Le Tour de France des brasseries artisanales

Il n’est pas Bénédictin, plutôt Trappiste… Pour un Belge, c’est normal. N’empêche, depuis 2003, le biérologue Emmanuel Gillard a réalisé un travail de moine pour collecter, compiler et enregistrer toutes les brasseries artisanales implantées en France pour son Projet Amertume. En lisant son interview vous découvrirez un garçon qui ne manque pas d’humour…

Peux-tu nous présenter le Projet Amertume ?

C’est le nom que je donne à ma passion pour la bière. Cela fait 18 ans que le site Projet Amertume est en ligne. Je suis avant tout un biérologue spécialisé dans la dégustation. Je me passionne pour l’analyse des flaveurs, la recherche des faux-goûts et la compréhension des mécanismes qui expliquent leur présence et par l’adéquation d’un produit avec un style déterminé…

Avec plus de 17.500 dégustations à mon actif, dont plus de 6.100 bières françaises, je dispose d’une excellente connaissance du paysage brassicole.
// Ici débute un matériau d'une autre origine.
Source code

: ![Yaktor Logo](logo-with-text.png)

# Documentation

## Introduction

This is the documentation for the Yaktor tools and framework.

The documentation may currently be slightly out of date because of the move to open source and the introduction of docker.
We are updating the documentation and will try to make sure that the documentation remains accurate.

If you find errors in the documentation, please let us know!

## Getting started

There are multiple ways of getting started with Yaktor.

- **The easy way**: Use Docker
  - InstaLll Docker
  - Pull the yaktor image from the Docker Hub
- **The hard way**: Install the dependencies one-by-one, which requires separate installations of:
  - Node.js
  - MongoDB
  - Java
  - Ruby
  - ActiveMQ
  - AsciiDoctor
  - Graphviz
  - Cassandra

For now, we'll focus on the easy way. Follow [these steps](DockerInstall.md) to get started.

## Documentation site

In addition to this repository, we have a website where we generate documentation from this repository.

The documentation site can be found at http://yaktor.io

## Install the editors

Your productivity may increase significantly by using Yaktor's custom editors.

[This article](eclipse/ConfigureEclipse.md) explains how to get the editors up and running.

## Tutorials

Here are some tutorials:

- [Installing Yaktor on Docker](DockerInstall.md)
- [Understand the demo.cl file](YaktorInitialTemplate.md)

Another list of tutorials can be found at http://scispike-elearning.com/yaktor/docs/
À la fois, webmaster du Projet Amertume, ex-membre de l’association Française des Biérologues, président honoraire de JustBeer, auteur de plusieurs ouvrages, conférencier, membre de jurys, journaliste, organisateur de dégustations et tégestophile, j’essaie d’aborder toutes les facettes du produit.
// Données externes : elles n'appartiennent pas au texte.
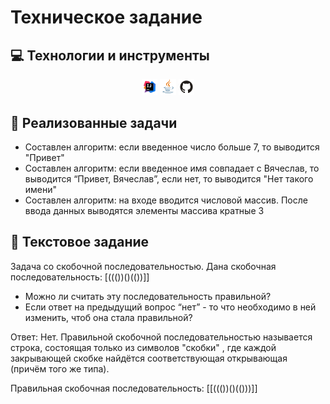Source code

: # Техническое задание

## :computer: Технологии и инструменты
<p align="center">
<img width="5%" title="IntelliJ IDEA" src="Images/logo/Intelij_IDEA.svg">
<img width="5%" title="Java" src="Images/logo/Java.svg">
<img width="5%" title="GitHub" src="Images/logo/GitHub.svg">
</p>

## :notebook_with_decorative_cover: Реализованные задачи
- Составлен алгоритм: если введенное число больше 7, то выводится "Привет"
- Составлен алгоритм: если введенное имя совпадает с Вячеслав, то выводится “Привет, Вячеслав”, если нет, то выводится "Нет такого имени"
- Составлен алгоритм: на входе вводится числовой массив. После ввода данных выводятся элементы массива кратные 3

## :notebook_with_decorative_cover: Текстовое задание
Задача со скобочной последовательностью.
Дана скобочная последовательность: [((())()(())]]
- Можно ли считать эту последовательность правильной?
- Если ответ на предыдущий вопрос “нет” - то что необходимо в ней изменить, чтоб она стала правильной?

Ответ:
Нет. Правильной скобочной последовательностью называется строка, состоящая только из символов "скобки" , где каждой закрывающей скобке найдётся соответствующая открывающая (причём того же типа).

Правильная скобочная последовательность: [[((())()(()))]]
De surcroît, Belge vivant en France, il me semble logique de m’intéresser plus particulièrement au marché de la bière de mon pays d’adoption. D’où la parution annuelle de mon livre La bière en France, le recensement des brasseries françaises et la carte des brasseries en activité.
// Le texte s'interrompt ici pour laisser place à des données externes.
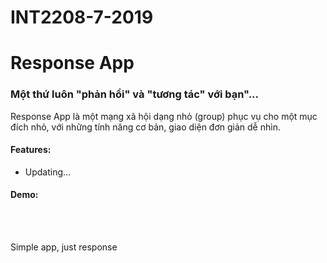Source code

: # INT2208-7-2019

<h1 style="">Response App</h1>
<h3>Một thứ luôn "phản hồi" và "tương tác" với bạn"...</h3>

<p>Response App là một mạng xã hội dạng nhỏ (group) phục vụ cho một mục đích nhỏ, với những tính năng cơ bản, giao diện đơn giản dễ nhìn.</p>

<h4>Features:</h4>
<ul>
    <li>Updating...</li>
</ul>

<h4>Demo:</h4>



<br>
<br>

<p>Simple app, just response</p>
Emmanuel Gillard dégustation

Comment as-tu réussi ce véritable tour de force ?

Il n’est possible que grâce à vous tous, les passionnés et les brasseurs, qui me communiquez les infos par mail ou, mieux encore, par le biais du formulaire en ligné dédié sur mon site. Grâce également à mon travail quotidien de veille, sur la base des informations récoltées directement auprès des brasseurs dans les salons ou lors de mes lectures. Les chiffres publiés sur le site Projet Amertume seront toujours une fourchette basse du nombre de brasseries en activité car je ne me contente pas de recenser les sociétés avec un code APE 1105Z (fabrication de bière). Je contacte systématiquement le brasseur pour m’assurer que le brassage est effectif, lorsque j’ai un doute. Les brasseries « en attente de validation » sont donc celles pour lesquelles il me manque des renseignements ou celles dont je ne suis pas certain de la réalité des activités de brassage.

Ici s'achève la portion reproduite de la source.